All’incontro, presenti le forze di polizia degli stati membri dell’Unione, il Ministro Luciana Lamorgese, il Direttore del dipartimento della Pubblica sicurezza Lamberto Giannini e il Vicedirettore Vittorio Rizzi. L’intento del Viminale è quello di puntare ad un efficiente piano condiviso dato che il rischio mafioso sui fondi europei è una paradossale certezza.

 

Il modello di contrasto antimafia

L’obiettivo cardine consiste nell’implementare strategie e tattiche antimafia per tutta l’Unione, fondate su tre linee di azione principali: 

 

  • Tracciare un early warning
  • Condividere modelli di attività criminali conosciute e le migliori pratiche per riconoscerle e contrastarle
  • Definire gli indicatori di possibili azioni illecite in base alle tendenze criminali e finanziarie

 

Alla Criminalpol, guidata dal prefetto Rizzi, il modello è già pronto sia per l’Italia che per gli altri stati. La criminalità organizzata investe in modo esponenziale, soprattutto negli stati dove il contrasto alla mafia è meno radicato: bisogna agire nell’immediato.

 

COVID-19, quali sono le aziende più a rischio mafia?

A seconda degli indicatori messi a disposizione dal Viminale, le forze di polizia potranno raccogliere informazioni e farsi un’idea sui potenziali scenari di rischio.

Andranno tenute sotto controllo le aziende ristrutturate o acquisite durante il credit crunch legato al COVID-19, le nuove attività aziendali costituite con business plan onnicomprensivi che vanno dai lavori di costruzione alla fornitura di attrezzature farmaceutiche e le imprese con un profilo online non corrispondente o non coerente con le loro reali strutture e processi di produzione e consegna.

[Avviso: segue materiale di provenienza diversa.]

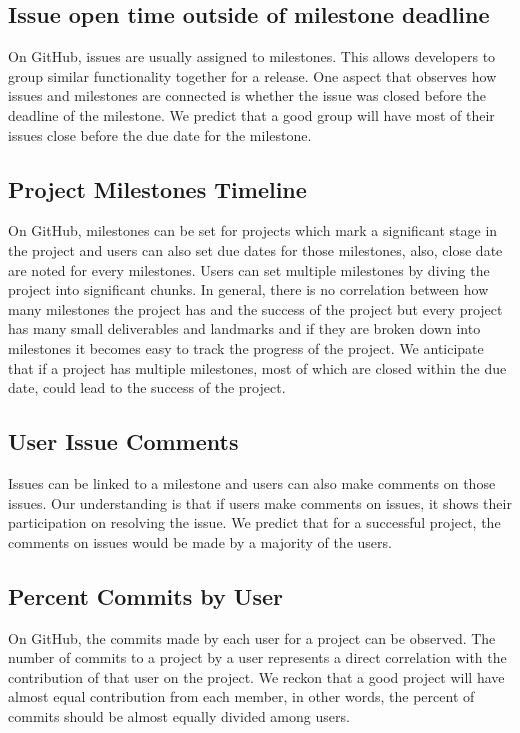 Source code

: \documentclass[conference]{IEEEtran}
\begin{document}
\subsection{Issue open time outside of milestone deadline}
On GitHub, issues are usually assigned to milestones. This allows developers to group similar functionality together for a release. One aspect that observes how issues and milestones are connected is whether the issue was closed before the deadline of the milestone. We predict that a good group will have most of their issues close before the due date for the milestone. 

\subsection{Project Milestones Timeline}
On GitHub, milestones can be set for projects which mark a significant stage in the project and users can also set due dates for those milestones, also, close date are noted for every milestones. Users can set multiple milestones by diving the project into significant chunks. In general, there is no correlation between how many milestones the project has and the success of the project but every project has many small deliverables and landmarks and if they are broken down into milestones it becomes easy to track the progress of the project. We anticipate that if a project has multiple milestones, most of which are closed within the due date, could lead to the success of the project.

\subsection{User Issue Comments}
Issues can be linked to a milestone and users can also make comments on those issues. Our understanding is that if users make comments on issues, it shows their participation on resolving the issue. We predict that for a successful project, the comments on issues would be made by a majority of the users.

\subsection{Percent Commits by User}
On GitHub, the commits made by each user for a project can be observed. The number of commits to a project by a user represents a direct correlation with the contribution of that user on the project. We reckon that a good project will have almost equal contribution from each member, in other words, the percent of commits should be almost equally divided among users.
\end{document}
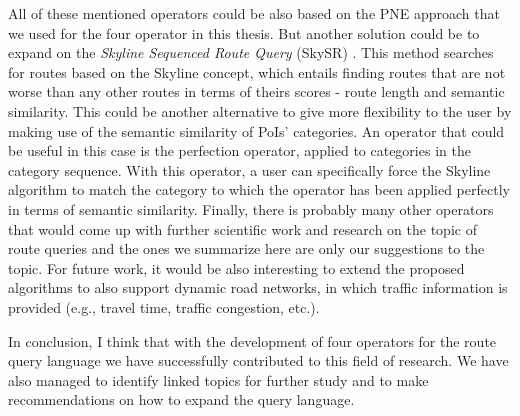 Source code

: All of these mentioned operators could be also based on the PNE approach that we used for the four operator in this thesis. But another solution could be to expand on the \textit{Skyline Sequenced Route Query} (SkySR) \cite{skyline}. This method searches for routes based on the Skyline concept, which entails finding routes that are not worse than any other routes in terms of theirs scores - route length and semantic similarity. This could be another alternative to give more flexibility to the user by making use of the semantic similarity of PoIs' categories. An operator that could be useful in this case is the perfection operator, applied to categories in the category sequence. With this operator, a user can specifically force the Skyline algorithm to match the category to which the operator has been applied perfectly in terms of semantic similarity. Finally, there is probably many other operators that would come up with further scientific work and research on the topic of route queries and the ones we summarize here are only our suggestions to the topic. For future work, it would be also interesting to extend the proposed algorithms to also support dynamic road networks, in which traffic information is provided (e.g., travel time, traffic congestion, etc.).

In conclusion, I think that with the development of four operators for the route query language we have successfully contributed to this field of research. We have also managed to identify linked topics for further study and to make recommendations on how to expand the query language.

È innegabile che, durante la pandemia, diverse imprese o imprenditori hanno dovuto ricorrere a una rete di assistenza criminale.

 

La soluzione di AIO

Gli AW sono stati implementati per meglio individuare i falsi positivi[2] e i comportamenti anomali. Nello specifico, AW-RA verifica i soggetti esposti ai crimini di antiriciclaggio e AW-ATM è stato creato per controllare istantaneamente molteplici transazioni grazie a un monitoraggio di analisi continua che permette di individuare i comportamenti anomali. 

Grazie a questi strumenti si velocizzano i processi umani mediante le ottime performance che possono facilitare l’operato degli analisti e dell’intera organizzazione bancaria.

Gli Artificial Workers per la linea AML-AW possono essere una soluzione efficace a supporto delle Autorità per il contrasto al crimine organizzato.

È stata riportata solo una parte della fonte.